Work request ->
Extract the listing below in full, unchanged.

Material for this exercise ->
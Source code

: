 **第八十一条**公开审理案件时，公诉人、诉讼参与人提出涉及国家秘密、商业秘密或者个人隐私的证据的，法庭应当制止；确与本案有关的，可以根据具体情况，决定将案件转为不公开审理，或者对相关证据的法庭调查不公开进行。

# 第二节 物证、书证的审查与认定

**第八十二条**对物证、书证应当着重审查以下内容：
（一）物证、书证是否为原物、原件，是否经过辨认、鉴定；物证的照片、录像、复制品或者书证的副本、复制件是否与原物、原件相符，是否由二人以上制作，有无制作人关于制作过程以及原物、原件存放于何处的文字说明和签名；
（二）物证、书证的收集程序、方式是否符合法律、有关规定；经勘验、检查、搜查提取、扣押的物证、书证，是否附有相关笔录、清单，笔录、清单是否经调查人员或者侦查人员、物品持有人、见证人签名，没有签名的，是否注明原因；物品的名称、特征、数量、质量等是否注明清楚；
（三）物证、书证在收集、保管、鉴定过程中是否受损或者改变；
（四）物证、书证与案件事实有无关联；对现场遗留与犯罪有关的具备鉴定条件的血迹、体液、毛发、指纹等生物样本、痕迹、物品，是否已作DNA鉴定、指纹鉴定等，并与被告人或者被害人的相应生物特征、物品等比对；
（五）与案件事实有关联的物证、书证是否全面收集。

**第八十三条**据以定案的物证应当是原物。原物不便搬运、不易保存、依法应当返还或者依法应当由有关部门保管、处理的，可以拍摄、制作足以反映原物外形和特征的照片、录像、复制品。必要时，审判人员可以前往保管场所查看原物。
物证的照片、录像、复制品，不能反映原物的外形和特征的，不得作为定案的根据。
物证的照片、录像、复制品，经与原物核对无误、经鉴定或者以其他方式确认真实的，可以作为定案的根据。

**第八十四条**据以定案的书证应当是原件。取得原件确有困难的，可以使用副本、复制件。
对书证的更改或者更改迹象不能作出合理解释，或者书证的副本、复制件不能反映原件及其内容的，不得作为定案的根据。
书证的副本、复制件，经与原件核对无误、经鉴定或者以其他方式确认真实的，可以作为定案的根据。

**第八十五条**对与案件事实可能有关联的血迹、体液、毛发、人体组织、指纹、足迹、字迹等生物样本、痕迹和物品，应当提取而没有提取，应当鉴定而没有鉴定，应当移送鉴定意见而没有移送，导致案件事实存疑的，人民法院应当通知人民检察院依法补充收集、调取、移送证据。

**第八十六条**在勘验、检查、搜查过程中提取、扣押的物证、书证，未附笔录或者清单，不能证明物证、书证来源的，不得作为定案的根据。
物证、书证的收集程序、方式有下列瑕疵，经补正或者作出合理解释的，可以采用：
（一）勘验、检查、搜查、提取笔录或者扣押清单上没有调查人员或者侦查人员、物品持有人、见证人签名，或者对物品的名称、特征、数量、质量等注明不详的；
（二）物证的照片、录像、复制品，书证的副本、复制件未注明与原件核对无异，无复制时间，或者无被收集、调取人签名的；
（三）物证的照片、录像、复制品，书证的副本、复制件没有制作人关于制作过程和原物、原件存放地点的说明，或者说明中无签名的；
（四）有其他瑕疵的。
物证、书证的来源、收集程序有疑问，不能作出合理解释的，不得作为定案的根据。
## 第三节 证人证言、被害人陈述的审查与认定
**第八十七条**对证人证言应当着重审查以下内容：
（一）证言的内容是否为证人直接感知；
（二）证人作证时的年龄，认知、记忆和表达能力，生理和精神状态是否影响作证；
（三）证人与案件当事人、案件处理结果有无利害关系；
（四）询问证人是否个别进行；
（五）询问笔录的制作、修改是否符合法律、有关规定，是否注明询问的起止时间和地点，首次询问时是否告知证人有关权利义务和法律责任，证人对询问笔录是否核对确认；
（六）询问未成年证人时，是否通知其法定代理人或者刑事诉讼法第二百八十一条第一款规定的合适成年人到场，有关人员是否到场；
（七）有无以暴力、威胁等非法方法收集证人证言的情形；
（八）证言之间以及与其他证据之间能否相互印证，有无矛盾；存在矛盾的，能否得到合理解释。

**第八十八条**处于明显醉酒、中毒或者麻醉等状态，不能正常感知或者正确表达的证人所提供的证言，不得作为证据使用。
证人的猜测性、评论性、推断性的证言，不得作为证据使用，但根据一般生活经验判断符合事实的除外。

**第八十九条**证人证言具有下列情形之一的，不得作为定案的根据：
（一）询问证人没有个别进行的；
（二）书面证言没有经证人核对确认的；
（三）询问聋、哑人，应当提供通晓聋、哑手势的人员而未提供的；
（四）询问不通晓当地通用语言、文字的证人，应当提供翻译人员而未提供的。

Response to the exercise ->
Source code

: **第八十一条**公开审理案件时，公诉人、诉讼参与人提出涉及国家秘密、商业秘密或者个人隐私的证据的，法庭应当制止；确与本案有关的，可以根据具体情况，决定将案件转为不公开审理，或者对相关证据的法庭调查不公开进行。

# 第二节 物证、书证的审查与认定

**第八十二条**对物证、书证应当着重审查以下内容：
（一）物证、书证是否为原物、原件，是否经过辨认、鉴定；物证的照片、录像、复制品或者书证的副本、复制件是否与原物、原件相符，是否由二人以上制作，有无制作人关于制作过程以及原物、原件存放于何处的文字说明和签名；
（二）物证、书证的收集程序、方式是否符合法律、有关规定；经勘验、检查、搜查提取、扣押的物证、书证，是否附有相关笔录、清单，笔录、清单是否经调查人员或者侦查人员、物品持有人、见证人签名，没有签名的，是否注明原因；物品的名称、特征、数量、质量等是否注明清楚；
（三）物证、书证在收集、保管、鉴定过程中是否受损或者改变；
（四）物证、书证与案件事实有无关联；对现场遗留与犯罪有关的具备鉴定条件的血迹、体液、毛发、指纹等生物样本、痕迹、物品，是否已作DNA鉴定、指纹鉴定等，并与被告人或者被害人的相应生物特征、物品等比对；
（五）与案件事实有关联的物证、书证是否全面收集。

**第八十三条**据以定案的物证应当是原物。原物不便搬运、不易保存、依法应当返还或者依法应当由有关部门保管、处理的，可以拍摄、制作足以反映原物外形和特征的照片、录像、复制品。必要时，审判人员可以前往保管场所查看原物。
物证的照片、录像、复制品，不能反映原物的外形和特征的，不得作为定案的根据。
物证的照片、录像、复制品，经与原物核对无误、经鉴定或者以其他方式确认真实的，可以作为定案的根据。

**第八十四条**据以定案的书证应当是原件。取得原件确有困难的，可以使用副本、复制件。
对书证的更改或者更改迹象不能作出合理解释，或者书证的副本、复制件不能反映原件及其内容的，不得作为定案的根据。
书证的副本、复制件，经与原件核对无误、经鉴定或者以其他方式确认真实的，可以作为定案的根据。

**第八十五条**对与案件事实可能有关联的血迹、体液、毛发、人体组织、指纹、足迹、字迹等生物样本、痕迹和物品，应当提取而没有提取，应当鉴定而没有鉴定，应当移送鉴定意见而没有移送，导致案件事实存疑的，人民法院应当通知人民检察院依法补充收集、调取、移送证据。

**第八十六条**在勘验、检查、搜查过程中提取、扣押的物证、书证，未附笔录或者清单，不能证明物证、书证来源的，不得作为定案的根据。
物证、书证的收集程序、方式有下列瑕疵，经补正或者作出合理解释的，可以采用：
（一）勘验、检查、搜查、提取笔录或者扣押清单上没有调查人员或者侦查人员、物品持有人、见证人签名，或者对物品的名称、特征、数量、质量等注明不详的；
（二）物证的照片、录像、复制品，书证的副本、复制件未注明与原件核对无异，无复制时间，或者无被收集、调取人签名的；
（三）物证的照片、录像、复制品，书证的副本、复制件没有制作人关于制作过程和原物、原件存放地点的说明，或者说明中无签名的；
（四）有其他瑕疵的。
物证、书证的来源、收集程序有疑问，不能作出合理解释的，不得作为定案的根据。
## 第三节 证人证言、被害人陈述的审查与认定
**第八十七条**对证人证言应当着重审查以下内容：
（一）证言的内容是否为证人直接感知；
（二）证人作证时的年龄，认知、记忆和表达能力，生理和精神状态是否影响作证；
（三）证人与案件当事人、案件处理结果有无利害关系；
（四）询问证人是否个别进行；
（五）询问笔录的制作、修改是否符合法律、有关规定，是否注明询问的起止时间和地点，首次询问时是否告知证人有关权利义务和法律责任，证人对询问笔录是否核对确认；
（六）询问未成年证人时，是否通知其法定代理人或者刑事诉讼法第二百八十一条第一款规定的合适成年人到场，有关人员是否到场；
（七）有无以暴力、威胁等非法方法收集证人证言的情形；
（八）证言之间以及与其他证据之间能否相互印证，有无矛盾；存在矛盾的，能否得到合理解释。

**第八十八条**处于明显醉酒、中毒或者麻醉等状态，不能正常感知或者正确表达的证人所提供的证言，不得作为证据使用。
证人的猜测性、评论性、推断性的证言，不得作为证据使用，但根据一般生活经验判断符合事实的除外。

**第八十九条**证人证言具有下列情形之一的，不得作为定案的根据：
（一）询问证人没有个别进行的；
（二）书面证言没有经证人核对确认的；
（三）询问聋、哑人，应当提供通晓聋、哑手势的人员而未提供的；
（四）询问不通晓当地通用语言、文字的证人，应当提供翻译人员而未提供的。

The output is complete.